By Barney Blakeney
Recently one Charleston community activist issued a challenge with respect to Black History Month celebrations – instead of invoking the greatness of our past recognize the accomplishments and successes of our present with an eye to our future; acknowledge and recognize everyday individuals in our communities who are doing the work right now oftentimes with little or no recognition. One who fits those criteria is Bernett ‘Bernie’ Mazyck, president and CEO of the South Carolina Association of Community Development Corporations (SCACDC).
For most of the past three decades Mazyck has worked to develop both human and material resources in challenged communities. Under Mazyck’s leadership for the past 17 years, SCACDC has seen the community economic development movement in the state grow from four community development organizations to over 100. To date, SCACDC and its 28 member CDCs have developed projects valued at $96.8 million, with a statewide economic impact of $300 million.

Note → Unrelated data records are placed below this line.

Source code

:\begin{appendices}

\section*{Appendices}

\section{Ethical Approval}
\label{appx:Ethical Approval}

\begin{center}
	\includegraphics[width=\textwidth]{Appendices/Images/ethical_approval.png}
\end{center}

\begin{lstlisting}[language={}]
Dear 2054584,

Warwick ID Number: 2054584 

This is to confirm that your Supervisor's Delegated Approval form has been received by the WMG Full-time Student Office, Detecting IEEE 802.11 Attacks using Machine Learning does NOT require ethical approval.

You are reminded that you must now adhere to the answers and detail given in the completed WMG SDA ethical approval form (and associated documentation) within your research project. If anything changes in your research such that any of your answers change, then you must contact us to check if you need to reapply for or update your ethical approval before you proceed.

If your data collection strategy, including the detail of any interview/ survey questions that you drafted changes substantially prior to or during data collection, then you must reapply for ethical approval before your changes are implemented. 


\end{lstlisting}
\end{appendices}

With SCACED’s help thousands of families have purchased their first homes, tens of thousands of jobs have been created and thousands of families in distressed and rural communities have built wealth.

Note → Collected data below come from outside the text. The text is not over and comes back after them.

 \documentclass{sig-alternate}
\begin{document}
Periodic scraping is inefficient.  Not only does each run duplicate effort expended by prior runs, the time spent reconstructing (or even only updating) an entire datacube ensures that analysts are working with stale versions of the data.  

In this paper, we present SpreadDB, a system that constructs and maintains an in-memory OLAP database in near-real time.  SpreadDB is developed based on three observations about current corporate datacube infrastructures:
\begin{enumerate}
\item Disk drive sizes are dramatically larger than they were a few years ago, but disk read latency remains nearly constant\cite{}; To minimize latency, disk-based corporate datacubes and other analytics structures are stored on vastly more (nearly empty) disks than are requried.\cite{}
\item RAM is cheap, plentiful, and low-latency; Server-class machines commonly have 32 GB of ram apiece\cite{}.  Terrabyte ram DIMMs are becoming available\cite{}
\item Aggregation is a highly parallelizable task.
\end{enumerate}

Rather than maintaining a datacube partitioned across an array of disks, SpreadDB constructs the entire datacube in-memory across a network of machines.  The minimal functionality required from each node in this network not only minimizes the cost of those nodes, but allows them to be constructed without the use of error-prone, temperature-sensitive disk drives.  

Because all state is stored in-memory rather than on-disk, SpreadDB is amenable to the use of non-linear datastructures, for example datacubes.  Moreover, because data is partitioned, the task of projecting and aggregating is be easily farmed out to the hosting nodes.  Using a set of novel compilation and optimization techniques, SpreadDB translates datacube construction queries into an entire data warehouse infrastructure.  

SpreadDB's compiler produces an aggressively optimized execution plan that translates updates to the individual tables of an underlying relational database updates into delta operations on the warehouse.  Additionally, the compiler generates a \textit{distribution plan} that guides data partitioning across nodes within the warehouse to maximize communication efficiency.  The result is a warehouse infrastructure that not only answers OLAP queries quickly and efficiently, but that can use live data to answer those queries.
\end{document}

Before Mazyck’s tenure at SCACDC, he served for eight years as director for the Neighborhoods Energized to Win Fund of the Coastal Community Foundation. He started his career at Trident Technical College after graduating from the Baptist College at Charleston. He later became vice president of community development for the Charleston Metro Chamber of Commerce and a program manager in the employment and training department for the City of Charlotte, N.C. Born in Summerville, where he still lives, Mazyck is an ordained minister of the South Carolina Annual Conference of the United Methodist Church (UMC).
When asked to talk about his role as a modern figure in Black History locally, Mazyck insists the conversation instead should be about his work. He feels the ministry always has been his calling. And though a fully ordained United Methodist Church minister since 2016, he recognizes that ministries are not limited to preaching. His church recognizes that was well, he said.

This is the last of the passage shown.